I read up until about page 95 and put it aside to read my book group book (All Passion Spent by Vita Sackville-West), hoping that I'd be more interested once I got back to it.
This morning I picked up the book again, read a few pages, and gave up. Life's too short to read a book I'm not enjoying The premise sounded intriguing, but as one reviewer put it, Irving manages to make the life of bisexual Billy seem completely boring and uninspired. He fails to elicit any kind of sympathy for his main character because Billy is so detached.
Even the early theater and Shakespeare descriptions bored me (and I'm a theater lover!). The sexual proclivities and lust were tiresome and hard to comprehend...perhaps because I've never been drawn (sexually or otherwise) to people who were horrible to me.

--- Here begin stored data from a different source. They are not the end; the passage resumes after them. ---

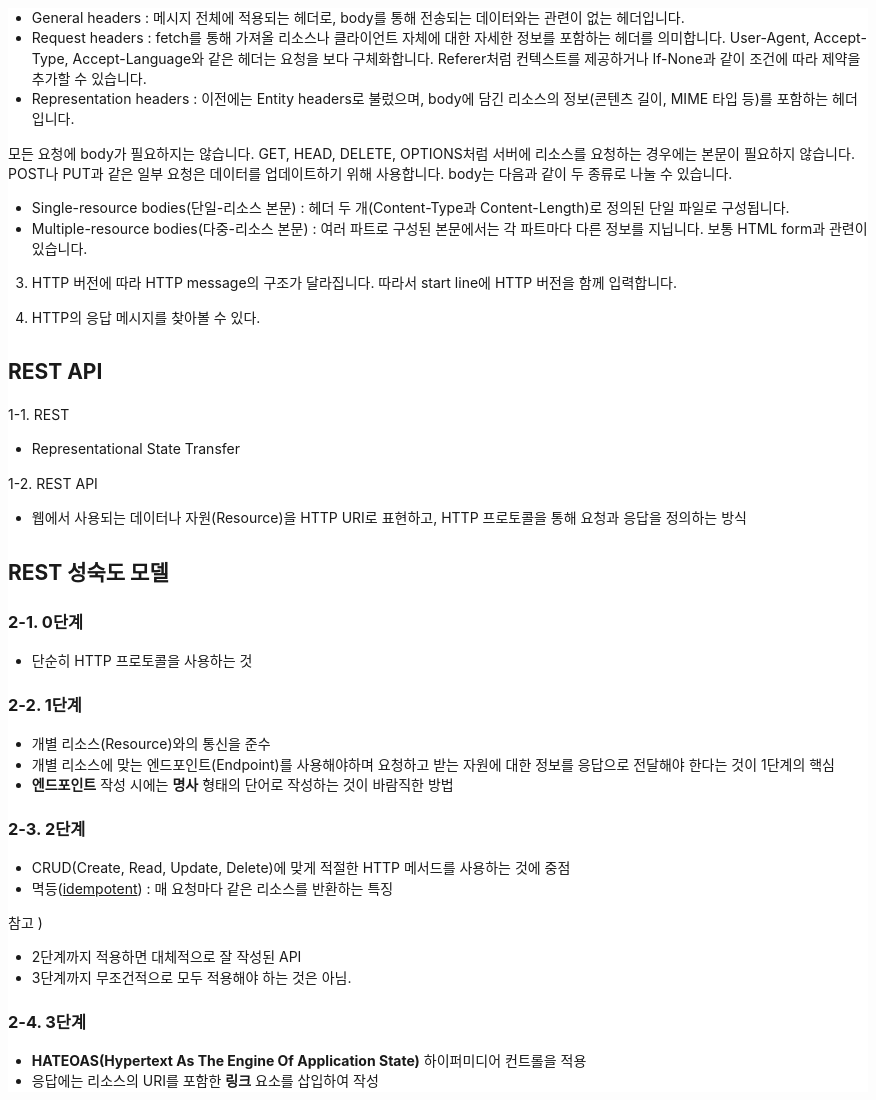- General headers : 메시지 전체에 적용되는 헤더로, body를 통해 전송되는 데이터와는 관련이 없는 헤더입니다.
- Request headers : fetch를 통해 가져올 리소스나 클라이언트 자체에 대한 자세한 정보를 포함하는 헤더를 의미합니다. User-Agent, Accept-Type, Accept-Language와 같은 헤더는 요청을 보다 구체화합니다. Referer처럼 컨텍스트를 제공하거나 If-None과 같이 조건에 따라 제약을 추가할 수 있습니다.
- Representation headers : 이전에는 Entity headers로 불렀으며, body에 담긴 리소스의 정보(콘텐츠 길이, MIME 타입 등)를 포함하는 헤더입니다.

 모든 요청에 body가 필요하지는 않습니다. GET, HEAD, DELETE, OPTIONS처럼 서버에 리소스를 요청하는 경우에는 본문이 필요하지 않습니다. POST나 PUT과 같은 일부 요청은 데이터를 업데이트하기 위해 사용합니다. body는 다음과 같이 두 종류로 나눌 수 있습니다.

- Single-resource bodies(단일-리소스 본문) : 헤더 두 개(Content-Type과 Content-Length)로 정의된 단일 파일로 구성됩니다.
- Multiple-resource bodies(다중-리소스 본문) : 여러 파트로 구성된 본문에서는 각 파트마다 다른 정보를 지닙니다. 보통 HTML form과 관련이 있습니다.


3. HTTP 버전에 따라 HTTP message의 구조가 달라집니다. 따라서 start line에 HTTP 버전을 함께 입력합니다.

4. HTTP의 응답 메시지를 찾아볼 수 있다.


## REST API

 1-1. REST

- Representational State Transfer

1-2. REST API

- 웹에서 사용되는 데이터나 자원(Resource)을 HTTP URI로 표현하고, HTTP 프로토콜을 통해 요청과 응답을 정의하는 방식

## REST 성숙도 모델

### 2-1. 0단계

- 단순히 HTTP 프로토콜을 사용하는 것

### 2-2. 1단계

- 개별 리소스(Resource)와의 통신을 준수
- 개별 리소스에 맞는 엔드포인트(Endpoint)를 사용해야하며 요청하고 받는 자원에 대한 정보를 응답으로 전달해야 한다는 것이 1단계의 핵심
- **엔드포인트** 작성 시에는 **명사** 형태의 단어로 작성하는 것이 바람직한 방법

### 2-3. 2단계

- CRUD(Create, Read, Update, Delete)에 맞게 적절한 HTTP 메서드를 사용하는 것에 중점
- 멱등([idempotent](https://developer.mozilla.org/en-US/docs/Glossary/Idempotent)) : 매 요청마다 같은 리소스를 반환하는 특징

참고 )

- 2단계까지 적용하면 대체적으로 잘 작성된 API
- 3단계까지 무조건적으로 모두 적용해야 하는 것은 아님.

### 2-4. 3단계

- **HATEOAS(Hypertext As The Engine Of Application State)** 하이퍼미디어 컨트롤을 적용
- 응답에는 리소스의 URI를 포함한 **링크**
 요소를 삽입하여 작성
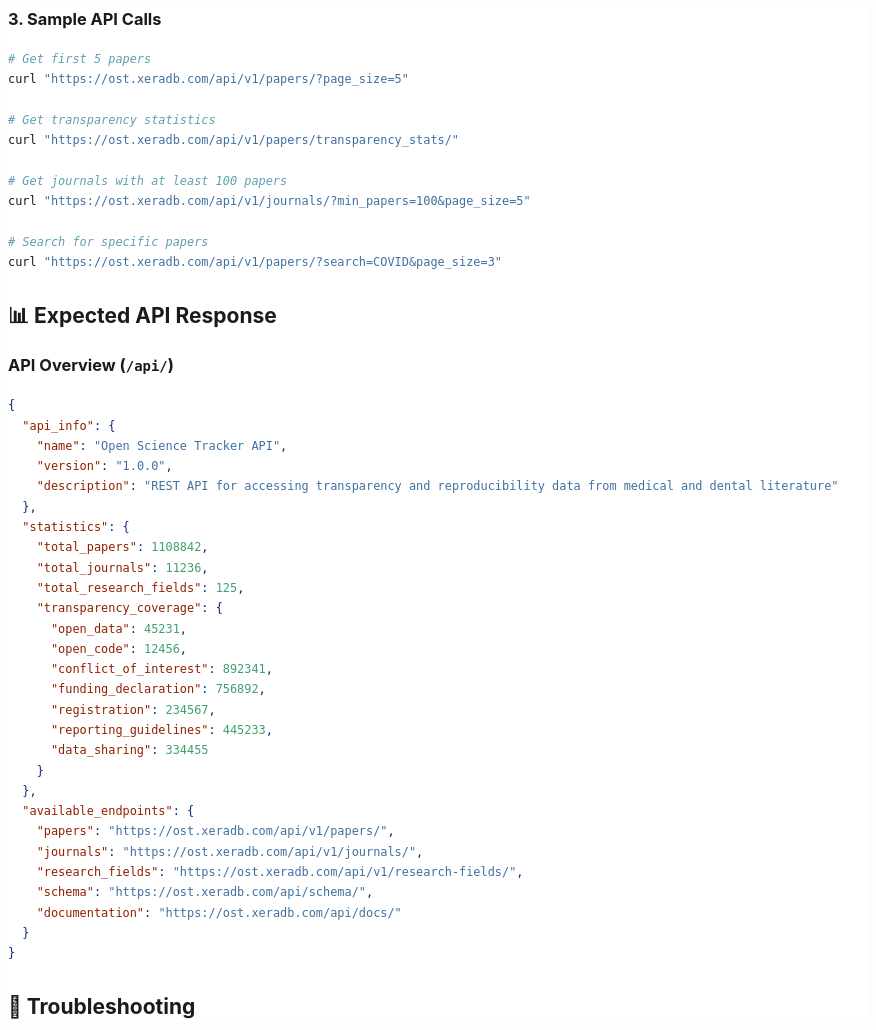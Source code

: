 ### 3. Sample API Calls
```bash
# Get first 5 papers
curl "https://ost.xeradb.com/api/v1/papers/?page_size=5"

# Get transparency statistics
curl "https://ost.xeradb.com/api/v1/papers/transparency_stats/"

# Get journals with at least 100 papers
curl "https://ost.xeradb.com/api/v1/journals/?min_papers=100&page_size=5"

# Search for specific papers
curl "https://ost.xeradb.com/api/v1/papers/?search=COVID&page_size=3"
```

## 📊 Expected API Response

### API Overview (`/api/`)
```json
{
  "api_info": {
    "name": "Open Science Tracker API",
    "version": "1.0.0",
    "description": "REST API for accessing transparency and reproducibility data from medical and dental literature"
  },
  "statistics": {
    "total_papers": 1108842,
    "total_journals": 11236,
    "total_research_fields": 125,
    "transparency_coverage": {
      "open_data": 45231,
      "open_code": 12456,
      "conflict_of_interest": 892341,
      "funding_declaration": 756892,
      "registration": 234567,
      "reporting_guidelines": 445233,
      "data_sharing": 334455
    }
  },
  "available_endpoints": {
    "papers": "https://ost.xeradb.com/api/v1/papers/",
    "journals": "https://ost.xeradb.com/api/v1/journals/",
    "research_fields": "https://ost.xeradb.com/api/v1/research-fields/",
    "schema": "https://ost.xeradb.com/api/schema/",
    "documentation": "https://ost.xeradb.com/api/docs/"
  }
}
```

## 🔧 Troubleshooting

I'll quote another Goodreads reviewer (Robyn Roscoe), who described my feelings well:
"I long for the well-crafted story, the characters that made you care, and the experiences that both surprised and satisfied. In this novel, Irving spoils his own story over and over again, essentially telling us what is going to happen well in advance and then dragging out the actual reveal through page after page of tedious description and narrative. I know Irving can write a story with characters I care about, so either he needs to listen to his editors or get some new ones. Since I didn't get through more than about a third of this book, I don't know what actually happens to Billy through his life. Sadly, I don't really care. If this story was meant to develop understanding of the tribulations of the LGBT community, it fails to accomplish that. It also fails to interest or entertain."
So disappointed. I think I'll go back and reread one of his earlier books.